Signé par Madame Maryam Mehrabi, vice-présidente et par Madame Christine Kermorvant, greffière à laquelle la minute de la décision a été remise par la magistrate signataire.
Vu les articles 455, 768 et 1045-2 du code de procédure civile,
Vu la requête de M. [O] [J] reçue le 3 mars 2023 au greffe du tribunal judiciaire de Paris,
Vu les dernières conclusions de M. [O] [J] notifiées par la voie électronique le 3 avril 2024,
Vu l’avis du ministère public notifié par la voie électronique le 22 avril 2024,
Vu l’ordonnance de clôture rendue le 27 juin 2024, ayant fixé l’affaire à l’audience de plaidoiries du 28 novembre 2024,
MOTIFS
Sur la procédure
Aux termes de l’article 1040 du code de procédure civile, dans toutes les instances où s’élève à titre principal ou incident une contestation sur le refus de délivrance d’un certificat de nationalité française une copie de la requête est déposée au ministère de la justice qui en délivre récépissé.
En l’espèce, le ministère de la justice a délivré ce récépissé le 7 avril 2023. La condition de l’article 1040 du code de procédure civile est ainsi respectée. Il y a donc lieu de dire que la procédure est régulière au regard de ces dispositions.
Sur l’action en contestation de refus de délivrance d’un certificat de nationalité française
M. [O] [J], se disant né le 12 janvier 1969 à Durban (Afrique du Sud), sollicite du tribunal d’ordonner la délivrance d’un certificat de nationalité française dans un délai de 2 mois à compter du jugement à intervenir.

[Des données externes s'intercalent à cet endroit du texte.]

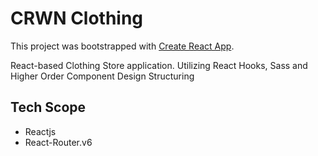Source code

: # CRWN Clothing

This project was bootstrapped with [Create React App](https://github.com/facebook/create-react-app).

React-based Clothing Store application.
Utilizing React Hooks, Sass and Higher Order Component Design Structuring

## Tech Scope
  - Reactjs
  - React-Router.v6

<!-- ## Available Scripts

In the project directory, you can run:

### `npm start`

Runs the app in the development mode.\
Open [http://localhost:3000](http://localhost:3000) to view it in your browser.

The page will reload when you make changes.\
You may also see any lint errors in the console.

### `npm test`

Launches the test runner in the interactive watch mode.\
See the section about [running tests](https://facebook.github.io/create-react-app/docs/running-tests) for more information.

### `npm run build`

Builds the app for production to the `build` folder.\
It correctly bundles React in production mode and optimizes the build for the best performance.

The build is minified and the filenames include the hashes.\ -->

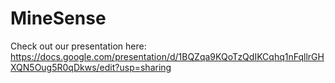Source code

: # MineSense

Check out our presentation here: https://docs.google.com/presentation/d/1BQZqa9KQoTzQdIKCqhq1nFqllrGHXQN5Oug5R0qDkws/edit?usp=sharing
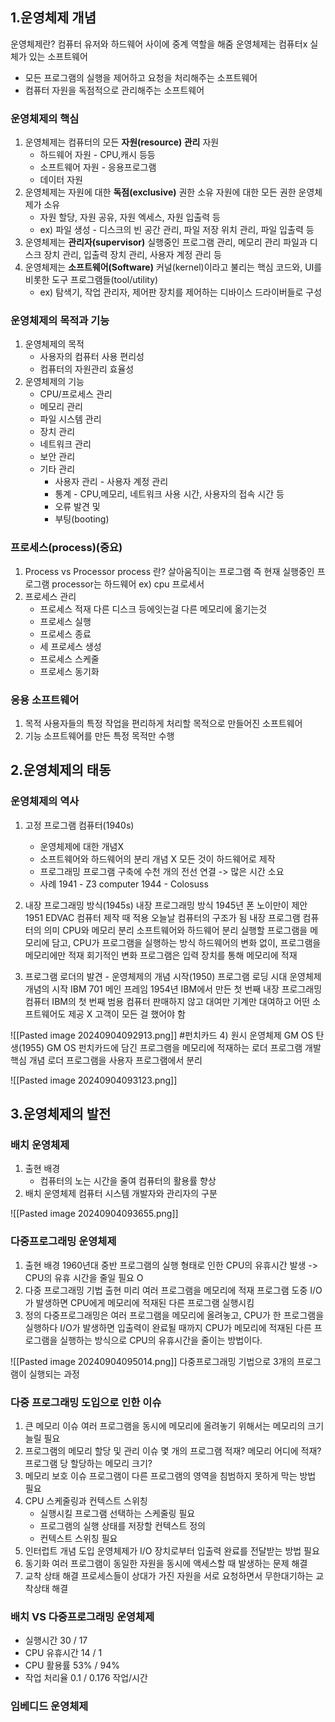 ## 1.운영체제 개념
운영체제란? 
	컴퓨터 유저와 하드웨어 사이에 중계 역할을 해줌
	운영체제는 컴퓨터x 실체가 있는 소프트웨어
- 모든 프로그램의 실행을 제어하고 요청을 처리해주는 소프트웨어
- 컴퓨터 자원을 독점적으로 관리해주는 소프트웨어
### 운영체제의 핵심
1) 운영체제는 컴퓨터의 모든 **자원(resource) 관리**
	자원
	- 하드웨어 자원 - CPU,캐시 등등
	- 소프트웨어 자원 - 응용프로그램
	- 데이터 자원 
2) 운영체제는 자원에 대한 **독점(exclusive)** 권한 소유
	자원에 대한 모든 권한 운영체제가 소유
	- 자원 할당, 자원 공유, 자원 엑세스, 자원 입출력 등
	- ex) 파일 생성 - 디스크의 빈 공간 관리, 파일 저장 위치 관리, 파일 입출력 등
3) 운영체제는 **관리자(supervisor)**
	실행중인 프로그램 관리, 메모리 관리
	파일과 디스크 장치 관리, 입출력 장치 관리, 사용자 계정 관리 등
4) 운영체제는 **소프트웨어(Software)**
	커널(kernel)이라고 불리는 핵심 코드와,
	UI를 비롯한 도구 프로그램들(tool/utility)
	- ex) 탐색기, 작업 관리자, 제어판 
	장치를 제어하는 디바이스 드라이버들로 구성
### 운영체제의 목적과 기능
1) 운영체제의 목적
	- 사용자의 컴퓨터 사용 편리성
	- 컴퓨터의 자원관리 효율성
2) 운영체제의 기능
	- CPU/프로세스 관리
	- 메모리 관리
	- 파일 시스템 관리
	- 장치 관리
	- 네트워크 관리
	- 보안 관리
	- 기타 관리
		- 사용자 관리 - 사용자 계정 관리
		- 통계 - CPU,메모리, 네트워크 사용 시간, 사용자의 접속 시간 등
		- 오류 발견 및 
		- 부팅(booting)
### 프로세스(process)(중요)
1) Process vs Processor
	process 란? 살아움직이는 프로그램
	즉 현재 실행중인 프로그램
	processor는 하드웨어 ex) cpu 프로세서
2) 프로세스 관리
	- 프로세스 적재
		다른 디스크 등에잇는걸 다른 메모리에 옮기는것
	- 프로세스 실행
	- 프로세스 종료
	- 세 프로세스 생성
	- 프로세스 스케줄
	- 프로세스 동기화
### 응용 소프트웨어
1) 목적
	사용자들의 특정 작업을 편리하게 처리할 목적으로 만들어진 소프트웨어
2) 기능 
	소프트웨어를 만든 특정 목적만 수행
## 2.운영체제의 태동
### 운영체제의 역사
1) 고정 프로그램 컴퓨터(1940s)
	- 운영체제에 대한 개념X
	- 소프트웨어와 하드웨어의 분리 개념 X
		모든 것이 하드웨어로 제작
	- 프로그래밍
		프로그램 구축에 수천 개의 전선 연결 -> 많은 시간 소요
	- 사례
		1941 - Z3 computer
		1944 - Colosuss

2) 내장 프로그래밍 방식(1945s)
	내장 프로그래밍 방식
		1945년 폰 노이만이 제안
		1951 EDVAC 컴퓨터 제작 때 적용
		오늘날 컴퓨터의 구조가 됨
	내장 프로그램 컴퓨터의 의미
		CPU와 메모리 분리
		소프트웨어와 하드웨어 분리
		실행할 프로그램을 메모리에 담고, CPU가 프로그램을 실행하는 방식
			하드웨어의 변화 없이, 프로그램을 메모리에만 적재 회기적인 변화
		프로그램은 입력 장치를 통해 메모리에 적재

3)  프로그램 로더의 발견 - 운영체제의 개념 시작(1950)
	프로그램 로딩 시대
		운영체제 개념의 시작
	IBM 701 메인 프레임
		1954년 IBM에서 만든 첫 번째 내장 프로그래밍 컴퓨터
		IBM의 첫 번째 범용 컴퓨터
		판매하지 않고 대여만
		기계만 대여하고 어떤 소프트웨어도 제공 X
			고객이 모든 걸 했어야 함

![[Pasted image 20240904092913.png]]
#펀치카드
4) 원시 운영체제 GM OS 탄생(1955)
	GM OS
		펀치카드에 담긴 프로그램을 메모리에 적재하는 로더 프로그램 개발
	핵심 개념
		로더 프로그램을 사용자 프로그램에서 분리

![[Pasted image 20240904093123.png]]

## 3.운영체제의 발전
### 배치 운영체제
1) 출현 배경
	- 컴퓨터의 노는 시간을 줄여 컴퓨터의 활용률 향상
2) 배치 운영체제 컴퓨터 시스템
	개발자와 관리자의 구분

![[Pasted image 20240904093655.png]]
### 다중프로그래밍 운영체제
1) 출현 배경
	1960년대 중반
	프로그램의 실행 형태로 인한 CPU의 유휴시간 발생
	-> CPU의 유휴 시간을 줄일 필요 O
2) 다중 프로그래밍 기법 출현
	미리 여러 프로그램을 메모리에 적재
	프로그램 도중 I/O가 발생하면 CPU에게 메모리에 적재된 다른 프로그램 실행시킴
3) 정의
	다중프로그래밍은 여러 프로그램을 메모리에 올려놓고, CPU가 한 프로그램을 실행하다 I/O가 발생하면 입출력이 완료될 때까지 CPU가 메모리에 적재된 다른 프로그램을 실행하는 방식으로 CPU의 유휴시간을 줄이는 방법이다.

![[Pasted image 20240904095014.png]]
다중프로그래밍 기법으로 3개의 프로그램이 실행되는 과정

### 다중 프로그래밍 도입으로 인한 이슈
1) 큰 메모리 이슈
	여러 프로그램을 동시에 메모리에 올려놓기 위해서는 메모리의 크기 늘릴 필요
2) 프로그램의 메모리 할당 및 관리 이슈
	몇 개의 프로그램 적재? 메모리 어디에 적재? 프로그램 당 할당하는 메모리 크기?
3) 메모리 보호 이슈
	프로그램이 다른 프로그램의 영역을 침범하지 못하게 막는 방법 필요
4) CPU 스케줄링과 컨텍스트 스위칭
	- 실행시킬 프로그램 선택하는 스케줄링 필요
	- 프로그램의 실행 상태를 저장할 컨텍스트 정의
	- 컨텍스트 스위칭 필요
5) 인터럽트 개념 도입
	운영체제가 I/O 장치로부터 입출력 완료를 전달받는 방법 필요
6) 동기화
	여러 프로그램이 동일한 자원을 동시에 액세스할 때 발생하는 문제 해결
7) 교착 상태 해결
	프로세스들이 상대가 가진 자원을 서로 요청하면서 무한대기하는 교착상태 해결

### 배치 VS 다중프로그래밍 운영체제
- 실행시간 30 / 17
- CPU 유휴시간 14 / 1
- CPU 활용률 53% / 94%
- 작업 처리율 0.1 / 0.176 작업/시간

### 임베디드 운영체제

Il fait valoir qu’il est de nationalité française par filiation paternelle, en vertu de l’article 17 du code de la nationalité française. Il expose que son père, [L] [Z] [J], né le 8 mars 1939 à [Localité 11] (Ile Maurice), était français par filiation pour être descendant, par sa branche paternelle, d'[F] [J], français par double droit du sol pour être né le 22 septembre 1831 à [Localité 6] (Gironde) de [G] [J], lui même né à [Localité 6] le 25 septembre 1803.
Sa requête fait suite à la décision de refus de délivrance d’un certificat de nationalité française qui lui a été opposée le 18 novembre 2020 par le directeur des services de greffe judiciaires du pôle de la nationalité française du tribunal judiciaire de Paris au motif qu’il n’avait pas produit les pièces demandées et ne rapportait ainsi pas la preuve de sa nationalité française (pièce n°7).
Le ministère public a émis un avis favorable à la délivrance d’un certificat de nationalité française.
Sur le fond
En application de l’article 30-1 du code civil, lorsque la nationalite française est attribuée ou acquise autrement que par déclaration, naturalisation, réintégration ou annexion de territoire, la preuve ne peut être faite qu’en établissant l’existence de toutes les conditions requises par la loi.
Aux termes de l’article 31 du même code, un certificat de nationalite française est délivré à une personne justifiant qu’elle a cette nationalité.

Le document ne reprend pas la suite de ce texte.